● **ACTIVITY**
Scan the data below and pick out the lines containing the word "threshold".

Stored items
##############################

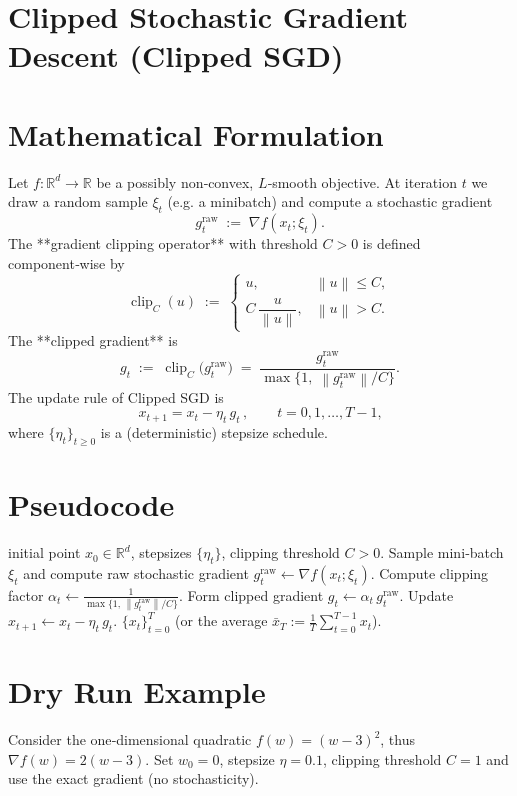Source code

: \documentclass{article}
\newcommand{\norm}[1]{\left\lVert#1\right\rVert}
\newcommand{\clip}{\operatorname{clip}}
\begin{document}
\section*{Clipped Stochastic Gradient Descent (Clipped SGD)}

\section*{Mathematical Formulation}
Let $f:\mathbb{R}^{d}\rightarrow\mathbb{R}$ be a possibly non‑convex, $L$‑smooth objective.  
At iteration $t$ we draw a random sample $\xi_{t}$ (e.g. a minibatch) and compute a stochastic gradient
\[
g^{\text{raw}}_{t}\;:=\;\nabla f(x_{t};\xi_{t}) .
\]
The **gradient clipping operator** with threshold $C>0$ is defined component‑wise by
\[
\clip_{C}(u)\;:=\;
\begin{cases}
u, & \norm{u}\le C,\\[4pt]
C\,\dfrac{u}{\norm{u}}, & \norm{u}>C .
\end{cases}
\]
The **clipped gradient** is
\[
g_{t}\;:=\;\clip_{C}\!\bigl(g^{\text{raw}}_{t}\bigr)
          \;=\;\frac{g^{\text{raw}}_{t}}{\max\!\bigl\{1,\;\norm{g^{\text{raw}}_{t}}/C\bigr\}} .
\]
The update rule of Clipped SGD is
\[
\boxed{\,x_{t+1}=x_{t}-\eta_{t}\,g_{t}\,},\qquad t=0,1,\dots,T-1,
\]
where $\{\eta_{t}\}_{t\ge0}$ is a (deterministic) stepsize schedule.

\section*{Pseudocode}
\begin{algorithm}[H]
\caption{Clipped Stochastic Gradient Descent}
\begin{algorithmic}[1]
 initial point $x_{0}\in\mathbb{R}^{d}$, stepsizes $\{\eta_{t}\}$, clipping threshold $C>0$.
    \STATE Sample mini‑batch $\xi_{t}$ and compute raw stochastic gradient 
          $g^{\text{raw}}_{t}\gets \nabla f(x_{t};\xi_{t})$.
    \STATE Compute clipping factor 
          $\displaystyle \alpha_{t}\gets\frac{1}{\max\{1,\,\norm{g^{\text{raw}}_{t}}/C\}}$.
    \STATE Form clipped gradient $g_{t}\gets \alpha_{t}\,g^{\text{raw}}_{t}$.
    \STATE Update $x_{t+1}\gets x_{t}-\eta_{t}\,g_{t}$.
\ENDFOR
{} $\{x_{t}\}_{t=0}^{T}$ (or the average $\bar x_{T}:=\frac1T\sum_{t=0}^{T-1}x_{t}$).
\end{algorithmic}
\end{algorithm}

\section*{Dry Run Example}
Consider the one‑dimensional quadratic $f(w)=(w-3)^{2}$, thus $\nabla f(w)=2(w-3)$.  
Set $w_{0}=0$, stepsize $\eta=0.1$, clipping threshold $C=1$ and use the exact gradient (no stochasticity).
\end{document}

##############################

● **TASK ANSWER**
The **gradient clipping operator** with threshold $C>0$ is defined component‑wise by
 initial point $x_{0}\in\mathbb{R}^{d}$, stepsizes $\{\eta_{t}\}$, clipping threshold $C>0$.
Set $w_{0}=0$, stepsize $\eta=0.1$, clipping threshold $C=1$ and use the exact gradient (no stochasticity).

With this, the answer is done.